Under the direction of Bong Joon-Ho, “Parasite,” a Korean film, follows the unemployed Kim family as they slowly overtake the house staff (tutor, art teacher, driver, housekeeper) of the wealthy Park family. “Parasite” is one of the most intentional and well-executed films I’ve seen in a long time, examining class inequality with bite and nuance and making important progress for Asian representation.
To begin, every single moment in this film felt important. Every shot, every line that came on screen had purpose. Take the Kims residence versus that of the Parks, for example. The Kims live in a cramped basement apartment with the barest view above ground. The Parks, on the other hand, live on the top of the hill, with a spacious view of their tree-lined lawn through floor to ceiling windows. The placement itself signifies the Kims’ fundamentally lower status as compared to the Parks. Yet, at the same time, they’re still fundamentally important; although unseen and hidden, they live literally beneath the earth, beneath the foundation that the Parks’ house needs to be built upon.
Additionally, the actors are simply incredible. Choi Woo-shik plays the eldest son of the Kim family, Kim Ki-woo, impeccably: a mix of pride and cockiness with insecurity and a need to please—the perfect vessel through which to tell the story. Song Kang-ho as Kim Ki-taek, the patriarch of the Kim household, is a quiet but deeply felt presence, equal parts warmth and simmering anger, a man trying to survive. He is simply captivating to watch on screen. Lee Sun-kyun and Cho Yeo-jeong are also incredible as the father and mother of the Park family. They make this wealthy family likable, characters hard to hate without effort. This adds so much nuance to the film as a whole and makes this issue as messy as it is in real life, makes them as complicated as humans truly are. Finally, the film’s pacing is outstandingly even. While this may seem like a small thing, uneven pacing can derail the entire viewing experience. It is extremely difficult to make an evenly-paced film, but “Parasite” pulls it off.
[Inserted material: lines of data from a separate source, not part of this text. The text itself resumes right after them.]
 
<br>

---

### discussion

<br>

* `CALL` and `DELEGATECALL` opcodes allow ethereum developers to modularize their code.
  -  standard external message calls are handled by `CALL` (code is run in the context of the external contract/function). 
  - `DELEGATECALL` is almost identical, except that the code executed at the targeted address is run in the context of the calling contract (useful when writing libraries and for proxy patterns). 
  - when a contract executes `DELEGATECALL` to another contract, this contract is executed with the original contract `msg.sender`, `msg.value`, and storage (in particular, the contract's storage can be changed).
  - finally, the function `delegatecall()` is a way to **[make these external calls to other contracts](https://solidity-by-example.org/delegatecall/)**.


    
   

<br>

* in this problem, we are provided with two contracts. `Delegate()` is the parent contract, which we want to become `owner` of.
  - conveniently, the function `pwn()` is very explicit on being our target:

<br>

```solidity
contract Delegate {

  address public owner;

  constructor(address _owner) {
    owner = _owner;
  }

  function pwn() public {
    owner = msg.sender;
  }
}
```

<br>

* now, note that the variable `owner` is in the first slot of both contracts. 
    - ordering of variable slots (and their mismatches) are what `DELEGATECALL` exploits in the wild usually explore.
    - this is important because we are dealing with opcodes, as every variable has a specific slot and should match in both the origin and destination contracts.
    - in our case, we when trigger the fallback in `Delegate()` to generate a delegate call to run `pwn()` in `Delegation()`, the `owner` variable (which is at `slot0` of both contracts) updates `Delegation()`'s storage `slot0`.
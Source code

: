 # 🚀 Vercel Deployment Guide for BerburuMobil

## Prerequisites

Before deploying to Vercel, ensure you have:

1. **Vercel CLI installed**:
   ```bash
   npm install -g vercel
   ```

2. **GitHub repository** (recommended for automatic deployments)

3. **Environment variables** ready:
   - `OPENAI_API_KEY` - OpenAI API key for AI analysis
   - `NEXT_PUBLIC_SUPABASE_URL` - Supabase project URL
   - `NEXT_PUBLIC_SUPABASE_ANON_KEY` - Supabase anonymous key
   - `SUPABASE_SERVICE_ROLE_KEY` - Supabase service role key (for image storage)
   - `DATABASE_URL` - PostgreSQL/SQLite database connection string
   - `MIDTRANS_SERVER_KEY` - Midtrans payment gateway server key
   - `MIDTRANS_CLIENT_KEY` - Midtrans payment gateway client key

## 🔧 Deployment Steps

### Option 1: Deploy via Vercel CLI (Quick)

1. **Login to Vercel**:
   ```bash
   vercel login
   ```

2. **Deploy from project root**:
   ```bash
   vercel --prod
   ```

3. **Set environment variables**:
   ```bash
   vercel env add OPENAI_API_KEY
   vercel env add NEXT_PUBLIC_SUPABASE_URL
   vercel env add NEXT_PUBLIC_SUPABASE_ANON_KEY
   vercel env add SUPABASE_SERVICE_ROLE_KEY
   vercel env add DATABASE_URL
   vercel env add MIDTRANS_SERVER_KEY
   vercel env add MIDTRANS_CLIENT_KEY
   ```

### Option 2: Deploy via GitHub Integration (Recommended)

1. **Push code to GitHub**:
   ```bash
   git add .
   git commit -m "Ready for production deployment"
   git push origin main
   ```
I have too many good things to say about “Parasite” to ever fit into an article and keep it free of spoilers, so all I’ll tell you is that “Parasite” epitomizes what film should be. It has transcended language barriers—becoming the first Korean film and 12th foreign film to be nominated for Best Picture in the Oscars’s 91 year history—because it does what good cinema should do: it tells a human story with heart and novelty. The issues it deals with are widespread and deeply felt, even here in the U.S. Even so, the film doesn’t sacrifice its “Korean-ness” and is, in this way, helping the progress of Asian representation in media in a major way. Visibility matters, and “Parasite” exposes so many diverse audiences to Korean culture and Korean faces, showing that they can be— and are—just as complex as anyone else. “Parasite” demonstrates that Asian films and Asian faces are not financial risks. Most importantly, I hope its success can inspire more Asian creators, push them to take a chance, to pursue what they love, because Asian stories deserve to be told and people want them to be told.
“Parasite” is one of the best movies I’ve seen in years and it has stuck with me even weeks after seeing it. It’s deeply nuanced and intelligent while remaining enjoyable and accessible and I encourage anyone and everyone to watch it. After all, as Bong Joon-Ho said while accepting the award for Best Foreign Film at the Golden Globes, “Once you overcome the one inch tall barrier of subtitles, you will be introduced to so many more amazing films.”